Do you want to become a Data Scientist but lack the formal qualification? Fret not. One of our data scientist followed this exact path and became one in a year despite coming from a non-technical background. You can definitely become one too, here are 15 best courses to learn data science in 2020.
Make sure to read our last post on ‘5 Most Important Skills of a Data Scientist‘ to find out why we focus on these skills set.
Disclosure: Some of the links below are affiliate links, meaning, at no additional cost to you, Self Learn Data Science will earn a commission if you click through and make a purchase.
Data Science Timeline
Send download link to:
Probability Courses
1. An Intuitive Introduction to Probability (Coursera) [Free, $49 for Cert]
- Rating: Coursera – 4.7 (694), Class Central – 4.0 (3)
- Estimated Workload: Approx. 14 hours
- Target Audience: Beginner
- Concepts Covered: Basic and Conditional Probability, Bayes rule, Random Variables, Normal Distribution
Review: A basic introduction to probability. Provide enough fundamental to get you going but insufficient for application purposes. Suitable for learners without any prior exposure to probability.
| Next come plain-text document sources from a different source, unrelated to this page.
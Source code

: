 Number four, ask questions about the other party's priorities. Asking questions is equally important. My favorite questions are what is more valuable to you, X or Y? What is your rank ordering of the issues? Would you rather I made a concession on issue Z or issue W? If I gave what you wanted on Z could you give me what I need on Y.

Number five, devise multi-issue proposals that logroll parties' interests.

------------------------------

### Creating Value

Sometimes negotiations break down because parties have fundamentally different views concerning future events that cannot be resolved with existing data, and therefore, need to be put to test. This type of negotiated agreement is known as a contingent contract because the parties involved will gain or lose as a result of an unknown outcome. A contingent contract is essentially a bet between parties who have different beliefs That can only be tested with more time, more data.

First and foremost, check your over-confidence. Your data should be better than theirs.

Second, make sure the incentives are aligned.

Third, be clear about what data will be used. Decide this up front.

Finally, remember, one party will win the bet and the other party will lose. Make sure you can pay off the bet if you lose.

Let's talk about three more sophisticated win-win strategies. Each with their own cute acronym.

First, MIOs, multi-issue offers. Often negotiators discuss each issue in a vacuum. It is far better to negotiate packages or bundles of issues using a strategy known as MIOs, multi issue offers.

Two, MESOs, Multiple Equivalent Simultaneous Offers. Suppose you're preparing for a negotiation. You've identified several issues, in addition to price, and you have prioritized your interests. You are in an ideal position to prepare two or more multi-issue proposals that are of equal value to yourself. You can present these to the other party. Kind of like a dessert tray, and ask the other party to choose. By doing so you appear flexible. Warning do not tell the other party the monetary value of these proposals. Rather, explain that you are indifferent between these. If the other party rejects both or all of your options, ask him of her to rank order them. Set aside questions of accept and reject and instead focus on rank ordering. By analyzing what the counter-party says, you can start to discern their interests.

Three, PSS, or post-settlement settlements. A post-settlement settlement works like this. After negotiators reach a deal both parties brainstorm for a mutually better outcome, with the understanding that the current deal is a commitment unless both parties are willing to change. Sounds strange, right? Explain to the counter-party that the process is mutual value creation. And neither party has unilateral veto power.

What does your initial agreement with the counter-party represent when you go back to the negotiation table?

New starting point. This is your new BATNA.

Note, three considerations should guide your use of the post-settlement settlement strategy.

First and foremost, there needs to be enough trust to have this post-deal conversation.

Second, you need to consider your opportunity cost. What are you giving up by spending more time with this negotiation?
Even though enrollment into the course is free, certification and weekly quizzes are only unlock upon paying for the course. Recommended for beginners to have a general overview of the topic.
2. Probability – The Science of Uncertainty and Data (edX) [Free, $300 for Cert]
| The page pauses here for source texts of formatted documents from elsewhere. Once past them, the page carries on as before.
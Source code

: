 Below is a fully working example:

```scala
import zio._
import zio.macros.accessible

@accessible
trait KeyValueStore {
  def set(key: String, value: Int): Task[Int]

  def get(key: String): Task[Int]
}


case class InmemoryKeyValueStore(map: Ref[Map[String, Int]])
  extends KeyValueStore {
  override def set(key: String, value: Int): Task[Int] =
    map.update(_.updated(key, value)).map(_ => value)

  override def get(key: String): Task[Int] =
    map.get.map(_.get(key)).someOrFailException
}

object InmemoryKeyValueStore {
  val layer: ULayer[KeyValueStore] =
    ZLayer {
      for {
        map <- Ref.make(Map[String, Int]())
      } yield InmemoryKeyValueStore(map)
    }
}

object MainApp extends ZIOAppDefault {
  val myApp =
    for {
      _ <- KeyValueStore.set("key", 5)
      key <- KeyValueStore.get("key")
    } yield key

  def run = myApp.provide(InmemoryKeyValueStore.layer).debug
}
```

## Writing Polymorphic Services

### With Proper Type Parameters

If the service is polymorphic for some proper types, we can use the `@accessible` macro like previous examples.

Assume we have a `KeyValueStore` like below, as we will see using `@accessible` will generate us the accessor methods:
- Rating: Class Central – 4.88 (24)
- Estimated Workload: 10 – 14 hours/week for 16 weeks
- Target Audience: Advanced
- Concepts Covered: Basic and Conditional Probability, Independence, Random Variables, Bayesian Theory, Probability Distributions, Markov Chains
Review: This is a post-graduate, math-intensive course from MIT and is not for the weak-hearted. Unlike your usual MOOC, this course follows the actual MIT classes closely, making it one of the most challenging and rigor MOOC. Mathematics prerequisites are to be taken seriously as they presumed certain competency in calculus with increasing learning curve as the week goes by. The time commitment needed for this course is exceptional for MOOC, with many learners clocking more than 10 hours per week for weekly lectures and homework. As this is an instructor-led course, lectures and homework will only be released weekly with tight deadlines for submission (Usually a week or two after releasing the contents).
At the time of writing, the next iteration of the course start on 27 Jan 2020. Get ready to learn all you need to know about probability for a data scientist and strengthen your mathematics competency. Highly recommended for serious learners who want to dive deep into the math behind data analytics. Learners without official qualifications should definitely try to get the verified certification to tap into MIT’s credentials and build up their credibility in the field.
Statistics Courses
3. Intro to Descriptive Statistics, 4. Intro to Inferential Statistics (Udacity) [Free]
- Ratings: Class Central – 4.0 (12), Class Central – 4.5 (8)
- Estimated Workload: 2 hours/week for 8 weeks
- Target Audience: Beginner
- Concepts Covered: Sampling Methods, Central Tendency, Variability, Hypothesis Testing, Experimental Designs
Review: Intro to Descriptive and Inferential Statistics complement each other to provide a general understanding of statistical theories. They should be taken together to give a sufficient introduction to statistics as both concepts are needed for data science. Courses consist of very short video lectures ( Not more than 3 minutes) and basic quizzes to drive understanding. It serve as great introductory material for anyone without statistical training and courses are free without any certification upon completion.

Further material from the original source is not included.